Required action: Quote the data below in full, minus the images.

##########

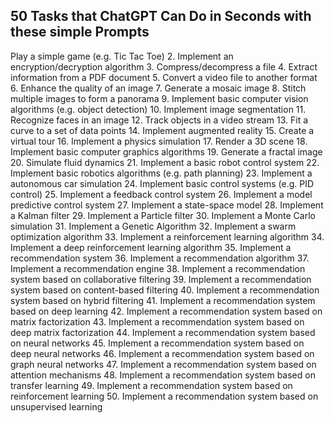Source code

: ## 50 Tasks that ChatGPT Can Do in Seconds with these simple Prompts
Play a simple game (e.g. Tic Tac Toe)
2. Implement an encryption/decryption algorithm
3. Compress/decompress a file
4. Extract information from a PDF document
5. Convert a video file to another format
6. Enhance the quality of an image
7. Generate a mosaic image
8. Stitch multiple images to form a panorama
9. Implement basic computer vision algorithms (e.g. object detection)
10. Implement image segmentation
11. Recognize faces in an image
12. Track objects in a video stream
13. Fit a curve to a set of data points
14. Implement augmented reality
15. Create a virtual tour
16. Implement a physics simulation
17. Render a 3D scene
18. Implement basic computer graphics algorithms
19. Generate a fractal image
20. Simulate fluid dynamics
21. Implement a basic robot control system
22. Implement basic robotics algorithms (e.g. path planning)
23. Implement a autonomous car simulation
24. Implement basic control systems (e.g. PID control)
25. Implement a feedback control system
26. Implement a model predictive control system
27. Implement a state-space model
28. Implement a Kalman filter
29. Implement a Particle filter
30. Implement a Monte Carlo simulation
31. Implement a Genetic Algorithm
32. Implement a swarm optimization algorithm
33. Implement a reinforcement learning algorithm
34. Implement a deep reinforcement learning algorithm
35. Implement a recommendation system
36. Implement a recommendation algorithm
37. Implement a recommendation engine
38. Implement a recommendation system based on collaborative filtering
39. Implement a recommendation system based on content-based filtering
40. Implement a recommendation system based on hybrid filtering
41. Implement a recommendation system based on deep learning
42. Implement a recommendation system based on matrix factorization
43. Implement a recommendation system based on deep matrix factorization
44. Implement a recommendation system based on neural networks
45. Implement a recommendation system based on deep neural networks
46. Implement a recommendation system based on graph neural networks
47. Implement a recommendation system based on attention mechanisms
48. Implement a recommendation system based on transfer learning
49. Implement a recommendation system based on reinforcement learning
50. Implement a recommendation system based on unsupervised learning
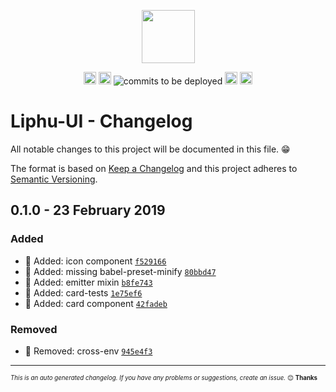 <p align="center"><a href="https://github.com/LiphuCL/liphu-ui"><img width="85px" src="https://avatars3.githubusercontent.com/u/44595172?s=400&u=e713dde8a32c8b9f4da44c218962a1bc26ea746c&v=4" /></a></p>

<p align="center">
<a href="https://travis-ci.com/LiphuCL/liphu-ui"><img src="https://img.shields.io/travis/com/LiphuCL/liphu-ui/master.svg?&style=flat&colorB=16CD97" alt="build status" height="20"></a>
<a href="https://github.com/LiphuCL/liphu-ui/issues"><img src="https://img.shields.io/github/issues/LiphuCL/liphu-ui.svg?&style=flat&colorB=fabe46" alt="issues open" height="20"></a>
<img src="https://img.shields.io/badge/commits%20to%20be%20deployed-8-3b79db.svg" alt="commits to be deployed">
<a href="https://www.npmjs.com/package/@liphu/liphu-ui"><img src="https://img.shields.io/npm/v/@liphu/liphu-ui.svg?colorB=3b79db" alt="npm version" height="20"></a>
<a href="https://opensource.org/licenses/MIT"><img src="https://img.shields.io/badge/license-MIT-3f51b5.svg" alt="license" height="20"></a>
</p>

# Liphu-UI - Changelog

All notable changes to this project will be documented in this file. :grin:

The format is based on [Keep a Changelog](http://keepachangelog.com/en/1.0.0/)
and this project adheres to [Semantic Versioning](http://semver.org/spec/v2.0.0.html).

## 0.1.0 - 23 February 2019

### Added

- :star2: Added: icon component [`f529166`](https://github.com/LiphuCL/liphu-ui/commit/f5291662709c41bc0cca64da3e9ed6b6dc882d11)
- :star2: Added: missing babel-preset-minify [`80bbd47`](https://github.com/LiphuCL/liphu-ui/commit/80bbd47aa0dfed9f820a42c9f03fa7c06a337d88)
- :star2: Added: emitter mixin [`b8fe743`](https://github.com/LiphuCL/liphu-ui/commit/b8fe74390d4c36f13132391526c268540c461ee2)
- :star2: Added: card-tests [`1e75ef6`](https://github.com/LiphuCL/liphu-ui/commit/1e75ef67be7e199a4bace73ea8796c7302de499e)
- :star2: Added: card component [`42fadeb`](https://github.com/LiphuCL/liphu-ui/commit/42fadebd354385d20afc698f8f3ad48b920901aa)

### Removed

- :hocho: Removed: cross-env [`945e4f3`](https://github.com/LiphuCL/liphu-ui/commit/945e4f365094db3a89a7af4668f026b17db8bedf)

---
<sub><sup>*This is an auto generated changelog. If you have any problems or suggestions, create an issue.* :blush: **Thanks** </sub></sup>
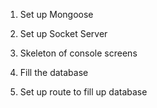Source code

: 1. Set up Mongoose

1. Set up Socket Server

1. Skeleton of console screens

1. Fill the database

1. Set up route to fill up database
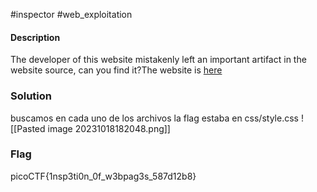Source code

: #inspector #web_exploitation 
#### Description
The developer of this website mistakenly left an important artifact in the website source, can you find it?The website is [here](http://saturn.picoctf.net:65086/)

### Solution
buscamos en cada uno de los archivos la flag estaba en css/style.css
![[Pasted image 20231018182048.png]]

### Flag
picoCTF{1nsp3ti0n_0f_w3bpag3s_587d12b8}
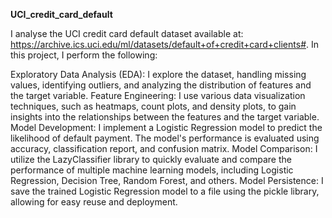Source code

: **UCI_credit_card_default**

I analyse the UCI credit card default dataset available at: https://archive.ics.uci.edu/ml/datasets/default+of+credit+card+clients#.
In this project, I perform the following:

Exploratory Data Analysis (EDA): I explore the dataset, handling missing values, identifying outliers, and analyzing the distribution of features and the target variable.
Feature Engineering: I use various data visualization techniques, such as heatmaps, count plots, and density plots, to gain insights into the relationships between the features and the target variable.
Model Development: I implement a Logistic Regression model to predict the likelihood of default payment. The model's performance is evaluated using accuracy, classification report, and confusion matrix.
Model Comparison: I utilize the LazyClassifier library to quickly evaluate and compare the performance of multiple machine learning models, including Logistic Regression, Decision Tree, Random Forest, and others.
Model Persistence: I save the trained Logistic Regression model to a file using the pickle library, allowing for easy reuse and deployment.
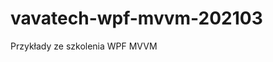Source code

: # vavatech-wpf-mvvm-202103
Przykłady ze szkolenia WPF MVVM


[applikacja]: https://github.com/sulmar/vavatech-wpf-mvvm-202103/blob/master/src/Vavatech.Shop/Vavatech.Shop.WpfClient/Assets/screenshot.png "Aplikacja"
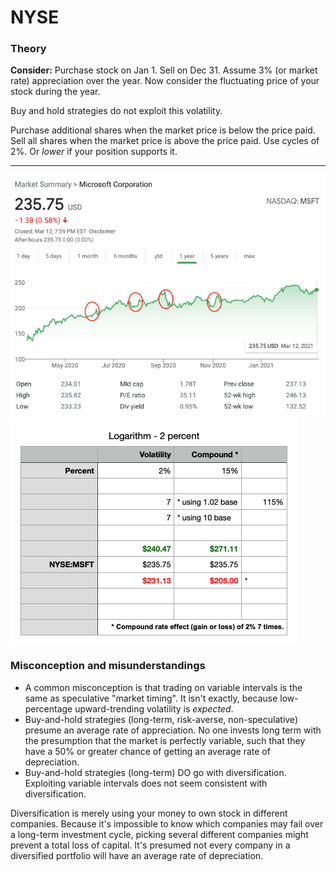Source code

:# NYSE

### Theory
 
**Consider:** Purchase stock on Jan 1. Sell on Dec 31. Assume 3% (or market rate) appreciation over the year. Now consider the fluctuating price of your stock during the year.

Buy and hold strategies do not exploit this volatility. 

Purchase additional shares when the market price is below the price paid. Sell all shares when the market price is above the price paid. Use cycles of 2%. Or *lower* if your position supports it.

----

![NYSE:MSFT](https://github.com/wrightben/math/blob/master/NYSE/img/msft.png)
![2% Logarithm](https://github.com/wrightben/math/blob/master/NYSE/img/log.png)

### Misconception and misunderstandings

- A common misconception is that trading on variable intervals is the same as speculative "market timing". It isn't exactly, because low-percentage upward-trending volatility is *expected*.
- Buy-and-hold strategies (long-term, risk-averse, non-speculative) presume an average rate of appreciation. No one invests long term with the presumption that the market is perfectly variable, such that they have a 50% or greater chance of getting an average rate of depreciation.
- Buy-and-hold strategies (long-term) DO go with diversification. Exploiting variable intervals does not seem consistent with diversification.

Diversification is merely using your money to own stock in different companies. Because it's impossible to know which companies may fail over a long-term investment cycle, picking several different companies might prevent a total loss of capital. It's presumed not every company in a diversified portfolio will have an average rate of depreciation.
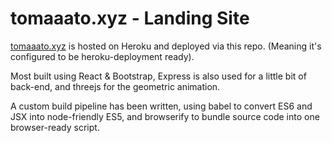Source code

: # tomaaato.xyz - Landing Site

[tomaaato.xyz](http://tomaaato.xyz/) is hosted on Heroku and deployed via this repo. (Meaning it's configured to be heroku-deployment ready).

Most built using React & Bootstrap, Express is also used for a little bit of back-end, and threejs for the geometric animation.

A custom build pipeline has been written, using babel to convert ES6 and JSX into node-friendly ES5, and browserify to bundle source code into one browser-ready script.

##########

Answer for this exercise:
Source code

: ## 50 Tasks that ChatGPT Can Do in Seconds with these simple Prompts
Play a simple game (e.g. Tic Tac Toe)
2. Implement an encryption/decryption algorithm
3. Compress/decompress a file
4. Extract information from a PDF document
5. Convert a video file to another format
6. Enhance the quality of an image
7. Generate a mosaic image
8. Stitch multiple images to form a panorama
9. Implement basic computer vision algorithms (e.g. object detection)
10. Implement image segmentation
11. Recognize faces in an image
12. Track objects in a video stream
13. Fit a curve to a set of data points
14. Implement augmented reality
15. Create a virtual tour
16. Implement a physics simulation
17. Render a 3D scene
18. Implement basic computer graphics algorithms
19. Generate a fractal image
20. Simulate fluid dynamics
21. Implement a basic robot control system
22. Implement basic robotics algorithms (e.g. path planning)
23. Implement a autonomous car simulation
24. Implement basic control systems (e.g. PID control)
25. Implement a feedback control system
26. Implement a model predictive control system
27. Implement a state-space model
28. Implement a Kalman filter
29. Implement a Particle filter
30. Implement a Monte Carlo simulation
31. Implement a Genetic Algorithm
32. Implement a swarm optimization algorithm
33. Implement a reinforcement learning algorithm
34. Implement a deep reinforcement learning algorithm
35. Implement a recommendation system
36. Implement a recommendation algorithm
37. Implement a recommendation engine
38. Implement a recommendation system based on collaborative filtering
39. Implement a recommendation system based on content-based filtering
40. Implement a recommendation system based on hybrid filtering
41. Implement a recommendation system based on deep learning
42. Implement a recommendation system based on matrix factorization
43. Implement a recommendation system based on deep matrix factorization
44. Implement a recommendation system based on neural networks
45. Implement a recommendation system based on deep neural networks
46. Implement a recommendation system based on graph neural networks
47. Implement a recommendation system based on attention mechanisms
48. Implement a recommendation system based on transfer learning
49. Implement a recommendation system based on reinforcement learning
50. Implement a recommendation system based on unsupervised learning
 <p align="center"><a href="https://github.com/LiphuCL/liphu-ui"><img width="85px" src="https://avatars3.githubusercontent.com/u/44595172?s=400&u=e713dde8a32c8b9f4da44c218962a1bc26ea746c&v=4" /></a></p>

<p align="center">
<a href="https://travis-ci.com/LiphuCL/liphu-ui"><img src="https://img.shields.io/travis/com/LiphuCL/liphu-ui/master.svg?&style=flat&colorB=16CD97" alt="build status" height="20"></a>
<a href="https://github.com/LiphuCL/liphu-ui/issues"><img src="https://img.shields.io/github/issues/LiphuCL/liphu-ui.svg?&style=flat&colorB=fabe46" alt="issues open" height="20"></a>
<img src="https://img.shields.io/badge/commits%20to%20be%20deployed-8-3b79db.svg" alt="commits to be deployed">
<a href="https://www.npmjs.com/package/@liphu/liphu-ui"><img src="https://img.shields.io/npm/v/@liphu/liphu-ui.svg?colorB=3b79db" alt="npm version" height="20"></a>
<a href="https://opensource.org/licenses/MIT"><img src="https://img.shields.io/badge/license-MIT-3f51b5.svg" alt="license" height="20"></a>
</p>

# Liphu-UI - Changelog

All notable changes to this project will be documented in this file. :grin:

The format is based on [Keep a Changelog](http://keepachangelog.com/en/1.0.0/)
and this project adheres to [Semantic Versioning](http://semver.org/spec/v2.0.0.html).

## 0.1.0 - 23 February 2019

### Added

- :star2: Added: icon component [`f529166`](https://github.com/LiphuCL/liphu-ui/commit/f5291662709c41bc0cca64da3e9ed6b6dc882d11)
- :star2: Added: missing babel-preset-minify [`80bbd47`](https://github.com/LiphuCL/liphu-ui/commit/80bbd47aa0dfed9f820a42c9f03fa7c06a337d88)
- :star2: Added: emitter mixin [`b8fe743`](https://github.com/LiphuCL/liphu-ui/commit/b8fe74390d4c36f13132391526c268540c461ee2)
- :star2: Added: card-tests [`1e75ef6`](https://github.com/LiphuCL/liphu-ui/commit/1e75ef67be7e199a4bace73ea8796c7302de499e)
- :star2: Added: card component [`42fadeb`](https://github.com/LiphuCL/liphu-ui/commit/42fadebd354385d20afc698f8f3ad48b920901aa)

### Removed

- :hocho: Removed: cross-env [`945e4f3`](https://github.com/LiphuCL/liphu-ui/commit/945e4f365094db3a89a7af4668f026b17db8bedf)

---
<sub><sup>*This is an auto generated changelog. If you have any problems or suggestions, create an issue.* :blush: **Thanks** </sub></sup>
Source code

: 1. Set up Mongoose

1. Set up Socket Server

1. Skeleton of console screens

1. Fill the database

1. Set up route to fill up database
Source code

: #inspector #web_exploitation 
#### Description
The developer of this website mistakenly left an important artifact in the website source, can you find it?The website is [here](http://saturn.picoctf.net:65086/)

### Solution
buscamos en cada uno de los archivos la flag estaba en css/style.css
![[Pasted image 20231018182048.png]]

### Flag
picoCTF{1nsp3ti0n_0f_w3bpag3s_587d12b8}
Source code

: **UCI_credit_card_default**

I analyse the UCI credit card default dataset available at: https://archive.ics.uci.edu/ml/datasets/default+of+credit+card+clients#.
In this project, I perform the following:

Exploratory Data Analysis (EDA): I explore the dataset, handling missing values, identifying outliers, and analyzing the distribution of features and the target variable.
Feature Engineering: I use various data visualization techniques, such as heatmaps, count plots, and density plots, to gain insights into the relationships between the features and the target variable.
Model Development: I implement a Logistic Regression model to predict the likelihood of default payment. The model's performance is evaluated using accuracy, classification report, and confusion matrix.
Model Comparison: I utilize the LazyClassifier library to quickly evaluate and compare the performance of multiple machine learning models, including Logistic Regression, Decision Tree, Random Forest, and others.
Model Persistence: I save the trained Logistic Regression model to a file using the pickle library, allowing for easy reuse and deployment.
Source code

: # vavatech-wpf-mvvm-202103
Przykłady ze szkolenia WPF MVVM


[applikacja]: https://github.com/sulmar/vavatech-wpf-mvvm-202103/blob/master/src/Vavatech.Shop/Vavatech.Shop.WpfClient/Assets/screenshot.png "Aplikacja"
Source code

:# NYSE

### Theory
 
**Consider:** Purchase stock on Jan 1. Sell on Dec 31. Assume 3% (or market rate) appreciation over the year. Now consider the fluctuating price of your stock during the year.

Buy and hold strategies do not exploit this volatility. 

Purchase additional shares when the market price is below the price paid. Sell all shares when the market price is above the price paid. Use cycles of 2%. Or *lower* if your position supports it.

----

![NYSE:MSFT](https://github.com/wrightben/math/blob/master/NYSE/img/msft.png)
![2% Logarithm](https://github.com/wrightben/math/blob/master/NYSE/img/log.png)

### Misconception and misunderstandings

- A common misconception is that trading on variable intervals is the same as speculative "market timing". It isn't exactly, because low-percentage upward-trending volatility is *expected*.
- Buy-and-hold strategies (long-term, risk-averse, non-speculative) presume an average rate of appreciation. No one invests long term with the presumption that the market is perfectly variable, such that they have a 50% or greater chance of getting an average rate of depreciation.
- Buy-and-hold strategies (long-term) DO go with diversification. Exploiting variable intervals does not seem consistent with diversification.

Diversification is merely using your money to own stock in different companies. Because it's impossible to know which companies may fail over a long-term investment cycle, picking several different companies might prevent a total loss of capital. It's presumed not every company in a diversified portfolio will have an average rate of depreciation.
Source code

: # tomaaato.xyz - Landing Site

[tomaaato.xyz](http://tomaaato.xyz/) is hosted on Heroku and deployed via this repo. (Meaning it's configured to be heroku-deployment ready).

Most built using React & Bootstrap, Express is also used for a little bit of back-end, and threejs for the geometric animation.

A custom build pipeline has been written, using babel to convert ES6 and JSX into node-friendly ES5, and browserify to bundle source code into one browser-ready script.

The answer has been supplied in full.